INSTRUCTIONS TO FOLLOW – Scan the records and identify every line in which the string "left" occurs, then return those lines.

(Collected data)
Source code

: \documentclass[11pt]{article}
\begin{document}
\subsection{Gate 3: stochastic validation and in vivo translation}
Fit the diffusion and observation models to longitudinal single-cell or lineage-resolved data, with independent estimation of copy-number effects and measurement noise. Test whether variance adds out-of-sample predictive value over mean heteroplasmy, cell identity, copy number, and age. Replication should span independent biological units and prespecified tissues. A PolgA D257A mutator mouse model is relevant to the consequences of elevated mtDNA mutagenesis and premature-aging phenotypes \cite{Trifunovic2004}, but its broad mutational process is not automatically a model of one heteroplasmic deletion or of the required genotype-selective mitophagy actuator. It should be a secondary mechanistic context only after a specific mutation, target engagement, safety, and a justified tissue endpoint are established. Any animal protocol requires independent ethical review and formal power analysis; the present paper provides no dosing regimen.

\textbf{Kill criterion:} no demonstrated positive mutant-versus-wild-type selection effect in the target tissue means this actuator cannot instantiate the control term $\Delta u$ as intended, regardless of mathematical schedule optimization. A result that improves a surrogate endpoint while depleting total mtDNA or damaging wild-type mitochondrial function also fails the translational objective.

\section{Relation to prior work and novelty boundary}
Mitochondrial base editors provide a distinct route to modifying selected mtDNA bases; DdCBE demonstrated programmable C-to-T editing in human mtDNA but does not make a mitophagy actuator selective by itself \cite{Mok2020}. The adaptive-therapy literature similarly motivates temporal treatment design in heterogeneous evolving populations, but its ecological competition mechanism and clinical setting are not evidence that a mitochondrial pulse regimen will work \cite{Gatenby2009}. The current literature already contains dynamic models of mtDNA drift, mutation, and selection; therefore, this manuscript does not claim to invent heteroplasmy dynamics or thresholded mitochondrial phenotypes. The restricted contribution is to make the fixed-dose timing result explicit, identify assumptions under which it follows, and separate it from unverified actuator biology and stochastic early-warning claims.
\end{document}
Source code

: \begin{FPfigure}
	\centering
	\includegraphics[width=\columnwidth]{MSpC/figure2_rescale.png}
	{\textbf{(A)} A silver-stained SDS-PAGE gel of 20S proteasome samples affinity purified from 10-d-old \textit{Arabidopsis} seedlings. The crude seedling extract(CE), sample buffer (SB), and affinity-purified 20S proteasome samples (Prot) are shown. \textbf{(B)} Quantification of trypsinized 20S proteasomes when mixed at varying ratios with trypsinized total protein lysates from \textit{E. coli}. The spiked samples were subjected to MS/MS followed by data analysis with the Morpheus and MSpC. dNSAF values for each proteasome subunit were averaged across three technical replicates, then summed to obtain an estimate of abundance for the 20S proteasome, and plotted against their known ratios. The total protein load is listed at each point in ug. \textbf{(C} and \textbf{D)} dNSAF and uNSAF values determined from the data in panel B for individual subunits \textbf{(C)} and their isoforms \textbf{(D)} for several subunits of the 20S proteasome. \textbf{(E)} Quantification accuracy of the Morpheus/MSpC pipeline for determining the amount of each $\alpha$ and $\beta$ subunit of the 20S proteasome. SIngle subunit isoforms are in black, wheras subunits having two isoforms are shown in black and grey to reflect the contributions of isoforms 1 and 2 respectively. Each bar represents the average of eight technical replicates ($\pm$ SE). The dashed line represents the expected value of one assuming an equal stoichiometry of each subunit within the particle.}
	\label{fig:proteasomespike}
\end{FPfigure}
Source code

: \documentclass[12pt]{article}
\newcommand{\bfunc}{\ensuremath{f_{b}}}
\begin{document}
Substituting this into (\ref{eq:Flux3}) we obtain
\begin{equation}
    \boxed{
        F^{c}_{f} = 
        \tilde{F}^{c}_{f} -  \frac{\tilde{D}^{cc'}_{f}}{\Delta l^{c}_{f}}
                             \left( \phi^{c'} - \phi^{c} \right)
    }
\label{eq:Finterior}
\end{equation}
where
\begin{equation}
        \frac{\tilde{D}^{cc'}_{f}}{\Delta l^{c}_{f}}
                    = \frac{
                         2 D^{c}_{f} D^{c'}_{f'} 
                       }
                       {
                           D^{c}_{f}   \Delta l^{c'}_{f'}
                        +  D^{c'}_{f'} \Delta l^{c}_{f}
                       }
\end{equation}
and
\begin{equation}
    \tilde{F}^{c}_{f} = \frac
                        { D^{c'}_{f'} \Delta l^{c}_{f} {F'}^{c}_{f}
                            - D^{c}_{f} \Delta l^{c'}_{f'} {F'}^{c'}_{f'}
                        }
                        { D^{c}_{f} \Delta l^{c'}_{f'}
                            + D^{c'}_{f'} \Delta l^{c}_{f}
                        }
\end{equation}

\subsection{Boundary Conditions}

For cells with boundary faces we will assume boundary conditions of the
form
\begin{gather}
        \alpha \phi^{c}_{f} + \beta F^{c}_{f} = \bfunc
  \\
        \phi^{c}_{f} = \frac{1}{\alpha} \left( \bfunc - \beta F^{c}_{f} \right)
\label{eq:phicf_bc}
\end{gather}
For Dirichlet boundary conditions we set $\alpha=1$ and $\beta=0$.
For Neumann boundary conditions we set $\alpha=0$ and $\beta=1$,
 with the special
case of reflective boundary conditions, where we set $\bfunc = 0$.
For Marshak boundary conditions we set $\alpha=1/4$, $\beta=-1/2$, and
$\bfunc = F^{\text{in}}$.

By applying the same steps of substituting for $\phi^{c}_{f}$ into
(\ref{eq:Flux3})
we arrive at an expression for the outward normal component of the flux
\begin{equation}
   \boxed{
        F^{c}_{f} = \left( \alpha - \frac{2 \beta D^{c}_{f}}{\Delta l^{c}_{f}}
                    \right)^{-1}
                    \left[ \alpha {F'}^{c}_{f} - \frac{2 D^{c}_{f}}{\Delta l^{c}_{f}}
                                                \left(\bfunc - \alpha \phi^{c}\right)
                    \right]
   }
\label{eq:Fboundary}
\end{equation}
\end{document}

EXERCISE ANSWER –
                             \left( \phi^{c'} - \phi^{c} \right)
        \phi^{c}_{f} = \frac{1}{\alpha} \left( \bfunc - \beta F^{c}_{f} \right)
        F^{c}_{f} = \left( \alpha - \frac{2 \beta D^{c}_{f}}{\Delta l^{c}_{f}}
                    \left[ \alpha {F'}^{c}_{f} - \frac{2 D^{c}_{f}}{\Delta l^{c}_{f}}
                                                \left(\bfunc - \alpha \phi^{c}\right)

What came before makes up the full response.